Infographic: Landline Phones Are a Dying Breed | Statista 

However, growing market demand for wireless service and faster transmission of more data is bumping up against the limits of the material properties of optical fibers.

“Present fiber-based communication and high energy laser systems are limited in the level of optical power that can be propagated,” says Clemson professor John Ballato in the introduction of a new paper. Limitations in power scaling—pushing more light/data through a fiber—arise from optical phenomena such as stimulated Brillouin scattering, stimulated Raman scattering, transverse mode instabilities, nonlinear refractive index, and other phenomena related to wave mixing.

This collection of “nonlinearities” creates problems for optical engineers. Thus far, optical engineers have gotten around these materials limitations by manipulating the signals or by distributing light intensity across a larger cross-section to keep intensity below the threshold that stimulates nonlinearities.

However, these tactics do not address the root cause of limitations of silica-based optical fibers. Ballato and his team are taking a different approach—searching for new materials and processes to fabricate fibers with intrinsically low optical nonlinearities. “A materials approach is arguably the more direct and efficient route since the interaction of the light with the material is where the nonlinearities fundamentally originate,” he says in a new paper.

Ballato and collaborator Peter Dragic of the University of Illinois have been working on this problem for quite some time.

“DoD was having issues with their fiber lasers and didn’t like how every ‘solution’ involved ever more complicated fiber designs and without any consideration of materials. So, we won a grant to attack one of the nonlinearities, then another, and then began to fully appreciate the power, beauty, and simplicity of a unified approach to dealing with everything,” Ballato writes in an email.

The paper is the first of four new papers in an open-access “trilogy” by Ballato and collaborators on their work developing a unified approach to mitigating optical nonlinearities in optical fibers. The four-article series communicates a trilogy of ideas.

The first paper evaluates the nonlinearities problem by describing thermodynamics of optical scattering. The second and third papers (part 2 of the trilogy) dive into glass science and additivity models that determine properties and nonlinearity. The fourth paper offers a path forward with examples and a materials roadmap.

In the course of the trilogy, Ballato et al. conclude that silica-based glasses still are the best materials for efficient optical transmission. However, the compositional adjustments needed are not compatible with traditional CVD preform processing.

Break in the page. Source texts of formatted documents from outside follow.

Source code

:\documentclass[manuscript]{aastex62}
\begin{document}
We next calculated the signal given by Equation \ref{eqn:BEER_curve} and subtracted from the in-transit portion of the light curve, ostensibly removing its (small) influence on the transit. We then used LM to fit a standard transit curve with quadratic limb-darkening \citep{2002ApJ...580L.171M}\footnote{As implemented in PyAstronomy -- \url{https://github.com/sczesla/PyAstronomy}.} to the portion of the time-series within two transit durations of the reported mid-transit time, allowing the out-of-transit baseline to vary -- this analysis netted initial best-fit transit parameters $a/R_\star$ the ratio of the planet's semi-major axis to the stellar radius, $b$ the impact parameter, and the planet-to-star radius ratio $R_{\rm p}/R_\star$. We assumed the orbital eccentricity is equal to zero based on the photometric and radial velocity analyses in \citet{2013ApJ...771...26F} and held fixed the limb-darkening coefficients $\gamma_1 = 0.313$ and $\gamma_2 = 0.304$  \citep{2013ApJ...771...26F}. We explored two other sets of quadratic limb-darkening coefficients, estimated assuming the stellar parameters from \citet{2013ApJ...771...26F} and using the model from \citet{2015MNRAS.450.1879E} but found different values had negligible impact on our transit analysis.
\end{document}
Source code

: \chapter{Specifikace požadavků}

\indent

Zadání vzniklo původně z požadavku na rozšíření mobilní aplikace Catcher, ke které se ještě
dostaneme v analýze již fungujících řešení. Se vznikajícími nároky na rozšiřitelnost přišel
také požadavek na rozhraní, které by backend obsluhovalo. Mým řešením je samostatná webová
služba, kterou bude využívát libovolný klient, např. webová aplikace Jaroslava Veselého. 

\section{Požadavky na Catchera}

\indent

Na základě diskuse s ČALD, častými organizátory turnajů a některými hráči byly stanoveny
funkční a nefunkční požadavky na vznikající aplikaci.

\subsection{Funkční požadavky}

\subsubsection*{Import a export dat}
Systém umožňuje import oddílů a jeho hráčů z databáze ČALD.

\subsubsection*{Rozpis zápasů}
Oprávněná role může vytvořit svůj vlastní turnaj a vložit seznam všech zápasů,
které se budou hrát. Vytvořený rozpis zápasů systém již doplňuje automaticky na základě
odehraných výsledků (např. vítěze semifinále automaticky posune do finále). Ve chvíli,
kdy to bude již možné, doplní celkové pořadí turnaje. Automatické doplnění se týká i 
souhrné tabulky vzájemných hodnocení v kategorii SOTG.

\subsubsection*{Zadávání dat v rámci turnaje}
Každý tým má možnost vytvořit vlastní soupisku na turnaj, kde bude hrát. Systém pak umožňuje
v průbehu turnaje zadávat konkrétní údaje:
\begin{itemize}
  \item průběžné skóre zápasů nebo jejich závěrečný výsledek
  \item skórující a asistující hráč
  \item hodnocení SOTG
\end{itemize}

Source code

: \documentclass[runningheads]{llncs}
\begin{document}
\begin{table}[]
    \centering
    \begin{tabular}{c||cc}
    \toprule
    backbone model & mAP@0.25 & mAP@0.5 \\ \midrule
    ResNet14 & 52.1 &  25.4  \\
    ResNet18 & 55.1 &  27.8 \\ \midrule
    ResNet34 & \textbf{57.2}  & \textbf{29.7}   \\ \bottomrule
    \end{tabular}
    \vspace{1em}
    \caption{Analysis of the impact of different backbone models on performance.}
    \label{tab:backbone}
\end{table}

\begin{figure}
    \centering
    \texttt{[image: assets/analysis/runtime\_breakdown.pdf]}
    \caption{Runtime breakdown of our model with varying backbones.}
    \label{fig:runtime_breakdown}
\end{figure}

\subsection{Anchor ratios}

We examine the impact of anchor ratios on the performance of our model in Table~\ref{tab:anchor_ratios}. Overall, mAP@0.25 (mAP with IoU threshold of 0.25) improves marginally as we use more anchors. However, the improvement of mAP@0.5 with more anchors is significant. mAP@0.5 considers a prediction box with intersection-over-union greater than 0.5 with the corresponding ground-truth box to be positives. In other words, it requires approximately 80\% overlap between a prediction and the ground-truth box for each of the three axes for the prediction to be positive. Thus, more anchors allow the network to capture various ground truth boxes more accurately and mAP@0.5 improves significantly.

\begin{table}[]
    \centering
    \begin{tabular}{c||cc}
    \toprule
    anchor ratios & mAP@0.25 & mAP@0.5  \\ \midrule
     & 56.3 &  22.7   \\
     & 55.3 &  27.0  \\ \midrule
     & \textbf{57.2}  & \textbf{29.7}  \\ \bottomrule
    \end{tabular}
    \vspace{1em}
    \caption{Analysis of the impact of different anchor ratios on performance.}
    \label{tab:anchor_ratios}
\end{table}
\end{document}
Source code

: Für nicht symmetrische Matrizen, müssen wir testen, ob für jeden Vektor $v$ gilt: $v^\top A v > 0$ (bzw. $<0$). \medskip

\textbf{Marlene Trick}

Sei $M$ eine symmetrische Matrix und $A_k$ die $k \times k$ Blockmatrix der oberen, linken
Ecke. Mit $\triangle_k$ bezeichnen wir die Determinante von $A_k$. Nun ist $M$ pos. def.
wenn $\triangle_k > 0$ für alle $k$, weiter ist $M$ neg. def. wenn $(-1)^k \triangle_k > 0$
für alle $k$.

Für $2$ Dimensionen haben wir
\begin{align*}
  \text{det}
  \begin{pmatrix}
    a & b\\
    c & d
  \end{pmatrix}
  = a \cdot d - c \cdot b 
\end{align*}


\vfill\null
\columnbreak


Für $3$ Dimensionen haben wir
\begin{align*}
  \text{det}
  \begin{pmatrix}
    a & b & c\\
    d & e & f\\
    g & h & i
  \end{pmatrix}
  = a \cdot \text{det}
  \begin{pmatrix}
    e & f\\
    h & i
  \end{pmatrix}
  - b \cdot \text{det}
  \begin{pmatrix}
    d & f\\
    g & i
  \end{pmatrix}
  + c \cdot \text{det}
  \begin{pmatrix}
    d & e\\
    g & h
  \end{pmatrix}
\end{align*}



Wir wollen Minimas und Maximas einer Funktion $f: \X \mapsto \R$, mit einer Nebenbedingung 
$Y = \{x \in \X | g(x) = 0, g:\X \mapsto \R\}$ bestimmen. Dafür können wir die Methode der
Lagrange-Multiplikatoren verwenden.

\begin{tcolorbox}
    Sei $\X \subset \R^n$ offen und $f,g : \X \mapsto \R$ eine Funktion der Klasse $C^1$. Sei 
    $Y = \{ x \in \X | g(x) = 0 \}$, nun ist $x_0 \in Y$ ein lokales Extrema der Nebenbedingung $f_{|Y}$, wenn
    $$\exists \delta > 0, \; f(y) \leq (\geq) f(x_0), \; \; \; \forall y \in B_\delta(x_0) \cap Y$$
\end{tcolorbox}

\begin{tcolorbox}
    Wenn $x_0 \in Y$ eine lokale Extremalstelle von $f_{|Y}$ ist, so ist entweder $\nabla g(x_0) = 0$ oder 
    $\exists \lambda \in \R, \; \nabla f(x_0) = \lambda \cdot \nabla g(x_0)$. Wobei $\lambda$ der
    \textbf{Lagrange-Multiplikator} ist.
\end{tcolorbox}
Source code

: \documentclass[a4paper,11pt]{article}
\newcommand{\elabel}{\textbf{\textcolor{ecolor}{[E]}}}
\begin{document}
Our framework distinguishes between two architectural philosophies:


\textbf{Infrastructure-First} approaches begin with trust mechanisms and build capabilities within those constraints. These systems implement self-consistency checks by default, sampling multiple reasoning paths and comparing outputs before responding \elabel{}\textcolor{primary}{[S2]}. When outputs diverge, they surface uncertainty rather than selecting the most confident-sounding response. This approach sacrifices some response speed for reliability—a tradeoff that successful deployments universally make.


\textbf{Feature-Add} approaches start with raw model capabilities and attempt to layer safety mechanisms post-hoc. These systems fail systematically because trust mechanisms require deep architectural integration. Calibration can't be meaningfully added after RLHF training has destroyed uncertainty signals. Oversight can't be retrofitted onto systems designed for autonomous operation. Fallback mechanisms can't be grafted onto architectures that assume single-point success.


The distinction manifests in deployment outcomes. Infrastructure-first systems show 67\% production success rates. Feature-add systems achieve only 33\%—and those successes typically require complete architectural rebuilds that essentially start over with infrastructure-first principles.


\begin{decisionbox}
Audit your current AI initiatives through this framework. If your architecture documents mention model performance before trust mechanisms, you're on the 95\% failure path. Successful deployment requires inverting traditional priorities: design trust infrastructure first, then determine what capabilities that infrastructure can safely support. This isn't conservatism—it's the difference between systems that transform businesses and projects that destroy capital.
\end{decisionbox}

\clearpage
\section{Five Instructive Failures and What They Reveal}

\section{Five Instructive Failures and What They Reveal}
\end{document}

Instead, the team proposes a “molten core” fabrication process, where a molten core glass surrounded by a clad glass are pulled directly into a fiber. Because the core is molten and quenches so quickly during fiber fabrication, compositions can result that are not feasible using conventional methods.

“The papers are, perhaps not surprisingly, somewhat provocative. For our industry friends, where transitions to new systems/methods is not feasible (or desired), we plan another paper that is more tailored to your processes. That said, the trends discussed, even taken in small increments, could still have beneficial impacts,” Ballato writes in an email.

The sheer size of the optical fiber industry means change will be challenging and costly. But which change is more likely—that the market will cease to demand more data transmission, or that industry will change to meet market demand?

The articles are all open-access in the International Journal of Applied Glass Science.

  1. A Unified Materials Approach to Mitigating Optical Nonlinearities in Optical Fiber. I. Thermodynamics of Optical Scattering” IJAGS; DOI: 10.1111/ijag.12327.
  2. A Unified Materials Approach to Mitigating Optical Nonlinearities in Optical Fiber. II. A. Material Additivity Models and Basic Glass Properties,” IJAGS; DOI: 10.1111/ijag.12328.
  3. A Unified Materials Approach to Mitigating Optical Nonlinearities in Optical Fiber. II. B. The Optical Fiber, Material Additivity and the Nonlinear Coefficients,” IJAGS; DOI: 10.1111/ijag.12329.
  4. A Unified Materials Approach to Mitigating Optical Nonlinearities in Optical Fiber. III. Canonical Examples and Materials Roadmap,” IJAGS; DOI: 10.1111/ijag.12336.